> **WHAT TO DO**
With no words added or dropped, transcribe the listing that follows.

> **RECORDS SHOWN**

________________________________________

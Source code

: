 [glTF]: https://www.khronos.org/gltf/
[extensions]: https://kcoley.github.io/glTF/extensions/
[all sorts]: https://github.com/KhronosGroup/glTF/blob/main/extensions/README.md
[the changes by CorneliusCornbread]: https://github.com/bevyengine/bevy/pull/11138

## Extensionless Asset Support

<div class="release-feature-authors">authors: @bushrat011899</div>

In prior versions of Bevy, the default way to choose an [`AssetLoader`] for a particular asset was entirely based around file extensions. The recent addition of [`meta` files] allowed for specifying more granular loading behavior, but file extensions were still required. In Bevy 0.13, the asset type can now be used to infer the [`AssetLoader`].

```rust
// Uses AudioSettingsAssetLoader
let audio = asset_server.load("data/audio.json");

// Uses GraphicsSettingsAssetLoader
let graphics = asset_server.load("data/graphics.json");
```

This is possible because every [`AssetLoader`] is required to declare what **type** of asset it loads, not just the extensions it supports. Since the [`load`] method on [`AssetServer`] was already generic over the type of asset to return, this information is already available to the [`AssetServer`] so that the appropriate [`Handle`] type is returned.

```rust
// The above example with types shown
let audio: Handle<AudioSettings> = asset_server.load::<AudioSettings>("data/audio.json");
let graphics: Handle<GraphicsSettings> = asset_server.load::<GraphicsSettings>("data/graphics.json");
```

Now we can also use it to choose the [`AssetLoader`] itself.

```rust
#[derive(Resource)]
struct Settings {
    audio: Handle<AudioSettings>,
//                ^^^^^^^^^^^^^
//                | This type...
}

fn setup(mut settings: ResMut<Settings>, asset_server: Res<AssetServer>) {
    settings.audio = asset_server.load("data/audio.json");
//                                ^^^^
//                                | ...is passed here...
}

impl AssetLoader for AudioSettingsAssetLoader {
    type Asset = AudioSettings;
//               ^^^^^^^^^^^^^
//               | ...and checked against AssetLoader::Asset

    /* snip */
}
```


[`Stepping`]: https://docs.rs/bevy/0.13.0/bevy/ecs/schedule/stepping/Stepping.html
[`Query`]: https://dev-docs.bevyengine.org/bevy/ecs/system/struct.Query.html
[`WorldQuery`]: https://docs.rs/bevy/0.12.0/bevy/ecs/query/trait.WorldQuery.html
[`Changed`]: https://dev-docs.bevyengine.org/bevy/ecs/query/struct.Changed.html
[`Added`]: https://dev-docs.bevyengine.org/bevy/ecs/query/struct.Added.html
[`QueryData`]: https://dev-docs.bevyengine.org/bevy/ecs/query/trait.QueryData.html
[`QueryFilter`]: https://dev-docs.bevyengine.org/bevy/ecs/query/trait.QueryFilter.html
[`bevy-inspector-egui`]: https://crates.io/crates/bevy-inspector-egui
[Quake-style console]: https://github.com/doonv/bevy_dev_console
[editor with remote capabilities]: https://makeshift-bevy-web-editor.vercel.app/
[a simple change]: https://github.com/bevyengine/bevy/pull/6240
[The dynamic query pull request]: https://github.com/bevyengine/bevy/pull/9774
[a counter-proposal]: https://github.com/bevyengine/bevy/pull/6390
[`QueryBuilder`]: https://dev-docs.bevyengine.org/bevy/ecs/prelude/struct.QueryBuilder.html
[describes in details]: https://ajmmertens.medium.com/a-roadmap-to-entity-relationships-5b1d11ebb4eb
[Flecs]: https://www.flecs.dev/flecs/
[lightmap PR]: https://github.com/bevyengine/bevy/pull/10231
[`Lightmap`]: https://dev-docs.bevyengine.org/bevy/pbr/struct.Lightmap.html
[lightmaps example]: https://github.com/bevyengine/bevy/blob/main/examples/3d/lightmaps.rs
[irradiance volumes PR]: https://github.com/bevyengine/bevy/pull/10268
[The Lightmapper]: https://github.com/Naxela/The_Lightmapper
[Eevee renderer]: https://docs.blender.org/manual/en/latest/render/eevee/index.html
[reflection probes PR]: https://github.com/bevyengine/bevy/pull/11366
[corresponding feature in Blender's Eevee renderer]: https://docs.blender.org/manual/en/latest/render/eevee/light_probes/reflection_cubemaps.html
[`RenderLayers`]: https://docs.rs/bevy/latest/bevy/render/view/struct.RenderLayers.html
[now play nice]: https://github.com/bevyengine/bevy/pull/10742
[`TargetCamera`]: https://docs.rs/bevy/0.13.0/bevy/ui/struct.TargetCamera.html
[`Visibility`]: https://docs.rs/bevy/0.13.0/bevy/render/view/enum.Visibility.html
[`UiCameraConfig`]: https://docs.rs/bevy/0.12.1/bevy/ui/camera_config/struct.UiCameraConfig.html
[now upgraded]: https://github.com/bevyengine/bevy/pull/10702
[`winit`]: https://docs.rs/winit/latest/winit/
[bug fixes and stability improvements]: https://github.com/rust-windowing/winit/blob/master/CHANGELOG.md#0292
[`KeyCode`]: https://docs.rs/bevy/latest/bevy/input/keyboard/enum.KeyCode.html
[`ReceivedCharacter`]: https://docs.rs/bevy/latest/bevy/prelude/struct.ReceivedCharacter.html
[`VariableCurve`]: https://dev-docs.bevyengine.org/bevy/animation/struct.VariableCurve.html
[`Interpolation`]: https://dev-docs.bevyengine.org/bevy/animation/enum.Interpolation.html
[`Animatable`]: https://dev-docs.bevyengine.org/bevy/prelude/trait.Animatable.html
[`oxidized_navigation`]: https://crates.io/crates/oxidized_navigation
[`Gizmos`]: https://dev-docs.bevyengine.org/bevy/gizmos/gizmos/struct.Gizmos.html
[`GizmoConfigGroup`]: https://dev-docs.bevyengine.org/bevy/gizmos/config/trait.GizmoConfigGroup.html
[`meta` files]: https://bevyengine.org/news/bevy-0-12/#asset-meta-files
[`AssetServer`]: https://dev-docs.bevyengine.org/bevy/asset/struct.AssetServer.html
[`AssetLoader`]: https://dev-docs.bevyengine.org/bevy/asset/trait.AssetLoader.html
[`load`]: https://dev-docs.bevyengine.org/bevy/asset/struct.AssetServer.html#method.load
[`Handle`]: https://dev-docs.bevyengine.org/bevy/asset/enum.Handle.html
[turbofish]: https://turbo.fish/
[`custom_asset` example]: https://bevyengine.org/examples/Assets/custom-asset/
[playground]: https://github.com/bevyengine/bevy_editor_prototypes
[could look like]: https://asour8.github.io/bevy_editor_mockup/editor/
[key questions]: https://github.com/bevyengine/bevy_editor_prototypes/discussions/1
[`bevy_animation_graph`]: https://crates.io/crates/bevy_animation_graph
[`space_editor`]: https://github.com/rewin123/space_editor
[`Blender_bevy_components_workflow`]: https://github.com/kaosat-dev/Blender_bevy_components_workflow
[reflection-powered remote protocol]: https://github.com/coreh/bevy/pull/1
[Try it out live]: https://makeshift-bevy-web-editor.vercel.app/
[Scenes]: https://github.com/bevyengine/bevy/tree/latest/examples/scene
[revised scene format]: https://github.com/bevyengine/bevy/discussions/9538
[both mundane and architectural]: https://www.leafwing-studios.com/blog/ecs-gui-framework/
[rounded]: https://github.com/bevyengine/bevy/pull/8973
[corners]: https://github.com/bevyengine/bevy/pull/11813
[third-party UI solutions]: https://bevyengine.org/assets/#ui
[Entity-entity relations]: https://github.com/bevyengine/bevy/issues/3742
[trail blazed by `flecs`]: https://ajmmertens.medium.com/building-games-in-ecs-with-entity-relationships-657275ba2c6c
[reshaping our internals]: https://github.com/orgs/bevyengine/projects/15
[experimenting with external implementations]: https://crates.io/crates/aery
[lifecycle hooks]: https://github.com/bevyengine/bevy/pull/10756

________________________________________

> **YOUR SOLUTION**
Source code

: [glTF]: https://www.khronos.org/gltf/
[extensions]: https://kcoley.github.io/glTF/extensions/
[all sorts]: https://github.com/KhronosGroup/glTF/blob/main/extensions/README.md
[the changes by CorneliusCornbread]: https://github.com/bevyengine/bevy/pull/11138

## Extensionless Asset Support

<div class="release-feature-authors">authors: @bushrat011899</div>

In prior versions of Bevy, the default way to choose an [`AssetLoader`] for a particular asset was entirely based around file extensions. The recent addition of [`meta` files] allowed for specifying more granular loading behavior, but file extensions were still required. In Bevy 0.13, the asset type can now be used to infer the [`AssetLoader`].

```rust
// Uses AudioSettingsAssetLoader
let audio = asset_server.load("data/audio.json");

// Uses GraphicsSettingsAssetLoader
let graphics = asset_server.load("data/graphics.json");
```

This is possible because every [`AssetLoader`] is required to declare what **type** of asset it loads, not just the extensions it supports. Since the [`load`] method on [`AssetServer`] was already generic over the type of asset to return, this information is already available to the [`AssetServer`] so that the appropriate [`Handle`] type is returned.

```rust
// The above example with types shown
let audio: Handle<AudioSettings> = asset_server.load::<AudioSettings>("data/audio.json");
let graphics: Handle<GraphicsSettings> = asset_server.load::<GraphicsSettings>("data/graphics.json");
```

Now we can also use it to choose the [`AssetLoader`] itself.

```rust
#[derive(Resource)]
struct Settings {
    audio: Handle<AudioSettings>,
//                ^^^^^^^^^^^^^
//                | This type...
}

fn setup(mut settings: ResMut<Settings>, asset_server: Res<AssetServer>) {
    settings.audio = asset_server.load("data/audio.json");
//                                ^^^^
//                                | ...is passed here...
}

impl AssetLoader for AudioSettingsAssetLoader {
    type Asset = AudioSettings;
//               ^^^^^^^^^^^^^
//               | ...and checked against AssetLoader::Asset

    /* snip */
}
```


[`Stepping`]: https://docs.rs/bevy/0.13.0/bevy/ecs/schedule/stepping/Stepping.html
[`Query`]: https://dev-docs.bevyengine.org/bevy/ecs/system/struct.Query.html
[`WorldQuery`]: https://docs.rs/bevy/0.12.0/bevy/ecs/query/trait.WorldQuery.html
[`Changed`]: https://dev-docs.bevyengine.org/bevy/ecs/query/struct.Changed.html
[`Added`]: https://dev-docs.bevyengine.org/bevy/ecs/query/struct.Added.html
[`QueryData`]: https://dev-docs.bevyengine.org/bevy/ecs/query/trait.QueryData.html
[`QueryFilter`]: https://dev-docs.bevyengine.org/bevy/ecs/query/trait.QueryFilter.html
[`bevy-inspector-egui`]: https://crates.io/crates/bevy-inspector-egui
[Quake-style console]: https://github.com/doonv/bevy_dev_console
[editor with remote capabilities]: https://makeshift-bevy-web-editor.vercel.app/
[a simple change]: https://github.com/bevyengine/bevy/pull/6240
[The dynamic query pull request]: https://github.com/bevyengine/bevy/pull/9774
[a counter-proposal]: https://github.com/bevyengine/bevy/pull/6390
[`QueryBuilder`]: https://dev-docs.bevyengine.org/bevy/ecs/prelude/struct.QueryBuilder.html
[describes in details]: https://ajmmertens.medium.com/a-roadmap-to-entity-relationships-5b1d11ebb4eb
[Flecs]: https://www.flecs.dev/flecs/
[lightmap PR]: https://github.com/bevyengine/bevy/pull/10231
[`Lightmap`]: https://dev-docs.bevyengine.org/bevy/pbr/struct.Lightmap.html
[lightmaps example]: https://github.com/bevyengine/bevy/blob/main/examples/3d/lightmaps.rs
[irradiance volumes PR]: https://github.com/bevyengine/bevy/pull/10268
[The Lightmapper]: https://github.com/Naxela/The_Lightmapper
[Eevee renderer]: https://docs.blender.org/manual/en/latest/render/eevee/index.html
[reflection probes PR]: https://github.com/bevyengine/bevy/pull/11366
[corresponding feature in Blender's Eevee renderer]: https://docs.blender.org/manual/en/latest/render/eevee/light_probes/reflection_cubemaps.html
[`RenderLayers`]: https://docs.rs/bevy/latest/bevy/render/view/struct.RenderLayers.html
[now play nice]: https://github.com/bevyengine/bevy/pull/10742
[`TargetCamera`]: https://docs.rs/bevy/0.13.0/bevy/ui/struct.TargetCamera.html
[`Visibility`]: https://docs.rs/bevy/0.13.0/bevy/render/view/enum.Visibility.html
[`UiCameraConfig`]: https://docs.rs/bevy/0.12.1/bevy/ui/camera_config/struct.UiCameraConfig.html
[now upgraded]: https://github.com/bevyengine/bevy/pull/10702
[`winit`]: https://docs.rs/winit/latest/winit/
[bug fixes and stability improvements]: https://github.com/rust-windowing/winit/blob/master/CHANGELOG.md#0292
[`KeyCode`]: https://docs.rs/bevy/latest/bevy/input/keyboard/enum.KeyCode.html
[`ReceivedCharacter`]: https://docs.rs/bevy/latest/bevy/prelude/struct.ReceivedCharacter.html
[`VariableCurve`]: https://dev-docs.bevyengine.org/bevy/animation/struct.VariableCurve.html
[`Interpolation`]: https://dev-docs.bevyengine.org/bevy/animation/enum.Interpolation.html
[`Animatable`]: https://dev-docs.bevyengine.org/bevy/prelude/trait.Animatable.html
[`oxidized_navigation`]: https://crates.io/crates/oxidized_navigation
[`Gizmos`]: https://dev-docs.bevyengine.org/bevy/gizmos/gizmos/struct.Gizmos.html
[`GizmoConfigGroup`]: https://dev-docs.bevyengine.org/bevy/gizmos/config/trait.GizmoConfigGroup.html
[`meta` files]: https://bevyengine.org/news/bevy-0-12/#asset-meta-files
[`AssetServer`]: https://dev-docs.bevyengine.org/bevy/asset/struct.AssetServer.html
[`AssetLoader`]: https://dev-docs.bevyengine.org/bevy/asset/trait.AssetLoader.html
[`load`]: https://dev-docs.bevyengine.org/bevy/asset/struct.AssetServer.html#method.load
[`Handle`]: https://dev-docs.bevyengine.org/bevy/asset/enum.Handle.html
[turbofish]: https://turbo.fish/
[`custom_asset` example]: https://bevyengine.org/examples/Assets/custom-asset/
[playground]: https://github.com/bevyengine/bevy_editor_prototypes
[could look like]: https://asour8.github.io/bevy_editor_mockup/editor/
[key questions]: https://github.com/bevyengine/bevy_editor_prototypes/discussions/1
[`bevy_animation_graph`]: https://crates.io/crates/bevy_animation_graph
[`space_editor`]: https://github.com/rewin123/space_editor
[`Blender_bevy_components_workflow`]: https://github.com/kaosat-dev/Blender_bevy_components_workflow
[reflection-powered remote protocol]: https://github.com/coreh/bevy/pull/1
[Try it out live]: https://makeshift-bevy-web-editor.vercel.app/
[Scenes]: https://github.com/bevyengine/bevy/tree/latest/examples/scene
[revised scene format]: https://github.com/bevyengine/bevy/discussions/9538
[both mundane and architectural]: https://www.leafwing-studios.com/blog/ecs-gui-framework/
[rounded]: https://github.com/bevyengine/bevy/pull/8973
[corners]: https://github.com/bevyengine/bevy/pull/11813
[third-party UI solutions]: https://bevyengine.org/assets/#ui
[Entity-entity relations]: https://github.com/bevyengine/bevy/issues/3742
[trail blazed by `flecs`]: https://ajmmertens.medium.com/building-games-in-ecs-with-entity-relationships-657275ba2c6c
[reshaping our internals]: https://github.com/orgs/bevyengine/projects/15
[experimenting with external implementations]: https://crates.io/crates/aery
[lifecycle hooks]: https://github.com/bevyengine/bevy/pull/10756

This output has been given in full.